To ensure a pathway to union apprenticeship upon high school graduation, students also are enrolled in apprenticeship preparation training conducted by YouthBuild-Boyle Heights, which uses the Multi-Craft Core Curriculum (MC3) created by the National Building and Construction Trades Council.

Diversity, Mentoring, Doing it All
“The ACES Program aims to increase the diversity of students pursuing academic pathways in the design and construction disciplines and to develop mentoring between industry professionals and students,” Soto observes. “Seminars focusing on topics such as work-readiness and financial literacy gear up ACES students for their summer internship experiences,” she added.

ACES participants such as STEAM Legacy High School senior and scholar-athlete Ricardo Marquina do it all, juggling a full high school class schedule plus at least one college course, as well as extracurricular activities.
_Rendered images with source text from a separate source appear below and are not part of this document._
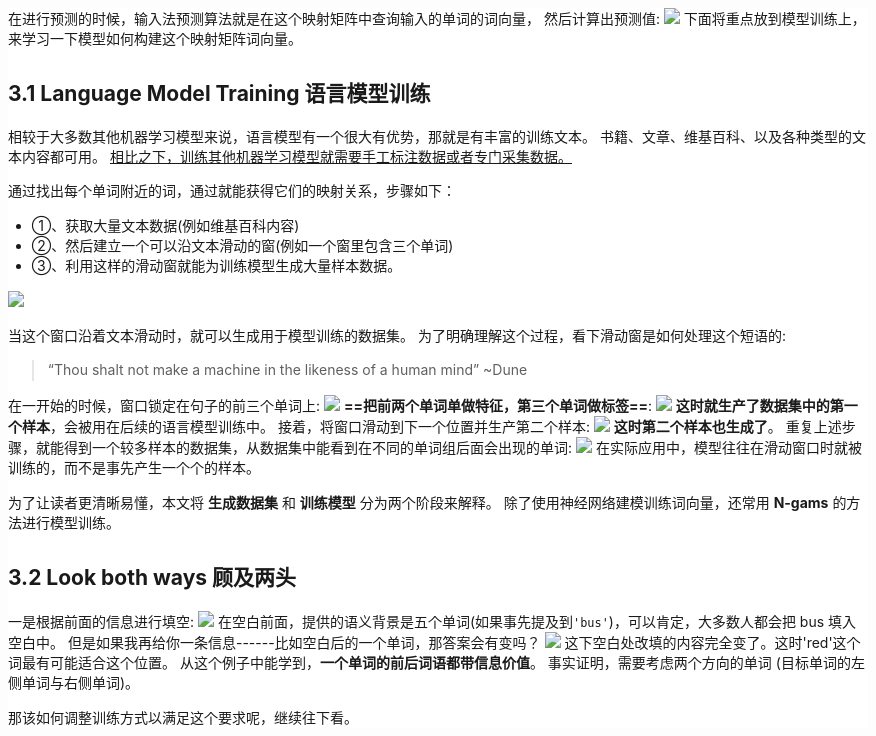 在进行预测的时候，输入法预测算法就是在这个映射矩阵中查询输入的单词的词向量，
然后计算出预测值:
<img style="width:700px" src="https://upload-images.jianshu.io/upload_images/19380915-986960512611c1c5?imageMogr2/auto-orient/strip|imageView2/2/w/1080/format/webp"></img>
下面将重点放到模型训练上，来学习一下模型如何构建这个映射矩阵词向量。

## 3.1 Language Model Training 语言模型训练

相较于大多数其他机器学习模型来说，语言模型有一个很大有优势，那就是有丰富的训练文本。
书籍、文章、维基百科、以及各种类型的文本内容都可用。
<u>相比之下，训练其他机器学习模型就需要手工标注数据或者专门采集数据。</u>

通过找出每个单词附近的词，通过就能获得它们的映射关系，步骤如下：
- ①、获取大量文本数据(例如维基百科内容)
- ②、然后建立一个可以沿文本滑动的窗(例如一个窗里包含三个单词)
- ③、利用这样的滑动窗就能为训练模型生成大量样本数据。

<img style="width:700px" src="https://upload-images.jianshu.io/upload_images/19380915-f9f98b20c26bbc11?imageMogr2/auto-orient/strip|imageView2/2/w/1080/format/webp"></img>

当这个窗口沿着文本滑动时，就可以生成用于模型训练的数据集。
为了明确理解这个过程，看下滑动窗是如何处理这个短语的:
> “Thou shalt not make a machine in the likeness of a human mind” ~Dune

在一开始的时候，窗口锁定在句子的前三个单词上:
<img style="width:600px" src="https://upload-images.jianshu.io/upload_images/19380915-ee0513ad2d86514a?imageMogr2/auto-orient/strip|imageView2/2/w/1080/format/webp"></img>
**==把前两个单词单做特征，第三个单词做标签==**:
<img style="width:600px" src="https://upload-images.jianshu.io/upload_images/19380915-624d0dc89d7ea966?imageMogr2/auto-orient/strip|imageView2/2/w/1080/format/webp"></img>
**这时就生产了数据集中的第一个样本**，会被用在后续的语言模型训练中。
接着，将窗口滑动到下一个位置并生产第二个样本:
<img style="width:600px" src="https://upload-images.jianshu.io/upload_images/19380915-61ab6c38df4dc702?imageMogr2/auto-orient/strip|imageView2/2/w/1080/format/webp"></img>
**这时第二个样本也生成了**。
重复上述步骤，就能得到一个较多样本的数据集，从数据集中能看到在不同的单词组后面会出现的单词:
<img style="width:600px" src="https://upload-images.jianshu.io/upload_images/19380915-881311c0b1467c2c?imageMogr2/auto-orient/strip|imageView2/2/w/1080/format/webp"></img>
在实际应用中，模型往往在滑动窗口时就被训练的，而不是事先产生一个个的样本。

为了让读者更清晰易懂，本文将 **生成数据集** 和 **训练模型** 分为两个阶段来解释。
除了使用神经网络建模训练词向量，还常用 **N-gams** 的方法进行模型训练。


## 3.2 Look both ways 顾及两头
一是根据前面的信息进行填空:
<img style="width:220px" src="https://upload-images.jianshu.io/upload_images/19380915-f1e7a9a59b1145f3?imageMogr2/auto-orient/strip|imageView2/2/w/349/format/webp"></img>
在空白前面，提供的语义背景是五个单词(如果事先提及到`'bus'`)，可以肯定，大多数人都会把 bus 填入空白中。
但是如果我再给你一条信息------比如空白后的一个单词，那答案会有变吗？
<img style="width:250px" src="https://upload-images.jianshu.io/upload_images/19380915-1d1fc42752bcf8a1?imageMogr2/auto-orient/strip|imageView2/2/w/406/format/webp"></img>
这下空白处改填的内容完全变了。这时'red'这个词最有可能适合这个位置。
从这个例子中能学到，**一个单词的前后词语都带信息价值**。
事实证明，需要考虑两个方向的单词 (目标单词的左侧单词与右侧单词)。

那该如何调整训练方式以满足这个要求呢，继续往下看。
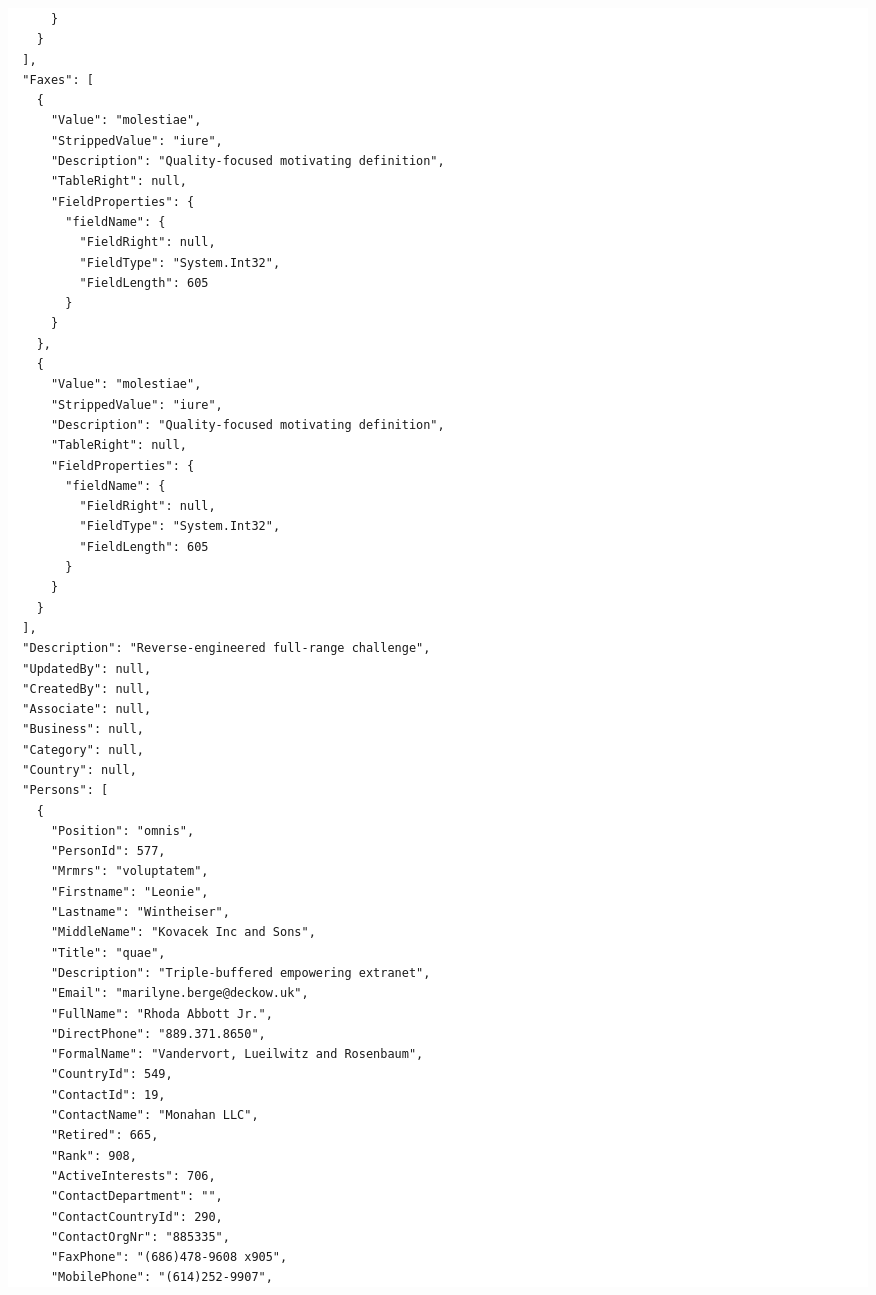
 ```http_
      }
    }
  ],
  "Faxes": [
    {
      "Value": "molestiae",
      "StrippedValue": "iure",
      "Description": "Quality-focused motivating definition",
      "TableRight": null,
      "FieldProperties": {
        "fieldName": {
          "FieldRight": null,
          "FieldType": "System.Int32",
          "FieldLength": 605
        }
      }
    },
    {
      "Value": "molestiae",
      "StrippedValue": "iure",
      "Description": "Quality-focused motivating definition",
      "TableRight": null,
      "FieldProperties": {
        "fieldName": {
          "FieldRight": null,
          "FieldType": "System.Int32",
          "FieldLength": 605
        }
      }
    }
  ],
  "Description": "Reverse-engineered full-range challenge",
  "UpdatedBy": null,
  "CreatedBy": null,
  "Associate": null,
  "Business": null,
  "Category": null,
  "Country": null,
  "Persons": [
    {
      "Position": "omnis",
      "PersonId": 577,
      "Mrmrs": "voluptatem",
      "Firstname": "Leonie",
      "Lastname": "Wintheiser",
      "MiddleName": "Kovacek Inc and Sons",
      "Title": "quae",
      "Description": "Triple-buffered empowering extranet",
      "Email": "marilyne.berge@deckow.uk",
      "FullName": "Rhoda Abbott Jr.",
      "DirectPhone": "889.371.8650",
      "FormalName": "Vandervort, Lueilwitz and Rosenbaum",
      "CountryId": 549,
      "ContactId": 19,
      "ContactName": "Monahan LLC",
      "Retired": 665,
      "Rank": 908,
      "ActiveInterests": 706,
      "ContactDepartment": "",
      "ContactCountryId": 290,
      "ContactOrgNr": "885335",
      "FaxPhone": "(686)478-9608 x905",
      "MobilePhone": "(614)252-9907",
```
Active in football, volleyball and the yearbook staff, Marquina is also a member of the National Honor Society with plans to major in engineering.

During his paid internship last summer at the LACCD Build Program, Marquina worked on BIM files alongside an office architect, among other tasks. “Through ACES, I learned to use auto-cad, sketch-up and other software,” he said. “The college classes benefited me because engineers are using these software programs.”

He added, “Also, I’ve got some experience working in a project office that will help me in the future. The challenging part for me was working in the office, because I wasn’t used to working in an environment where everyone is quiet doing their work.”

A Transformative Program
STEAM Legacy High School Principal Carla Barrera-Ortiz said ACES “has transformed our school’s culture and academic program by giving our students direct access to college-level coursework, workforce development and hands-on training through paid internship opportunities.

“Because of the ACES program,” she continued, “student enrollment at Legacy STEAM H.S. has increased by over 45 percent since we opened in 2012. ACES has helped our school create a direct pipeline into the architecture, construction and engineering career pathways within a community that has historically been under-represented in the STEM fields.”

Delivering on the Promise
Following its recent accreditation review, the Western Association of Schools and Colleges “recognized and celebrated ACES as a dynamic program that delivers its promise to increase college and career readiness for our STEAM students,” Barrera-Ortiz added. “This partnership is helping STEAM High School realize its vision and mission, as promised to our students and their families.”

Soto said that upon securing the necessary funding, ACES will be expanded to other Los Angeles regions, specifically South Los Angeles and the San Fernando Valley.

Emerald Cities Collaborative (www.emeraldcities.org) is a national nonprofit network of organizations working together to advance a sustainable environment while creating economic opportunities for all. ECC is headquartered in Washington, D.C., and works in a number of “Emerald Cities” nationwide with local and national partners that bring resources and expertise from the community, labor, business and government sectors.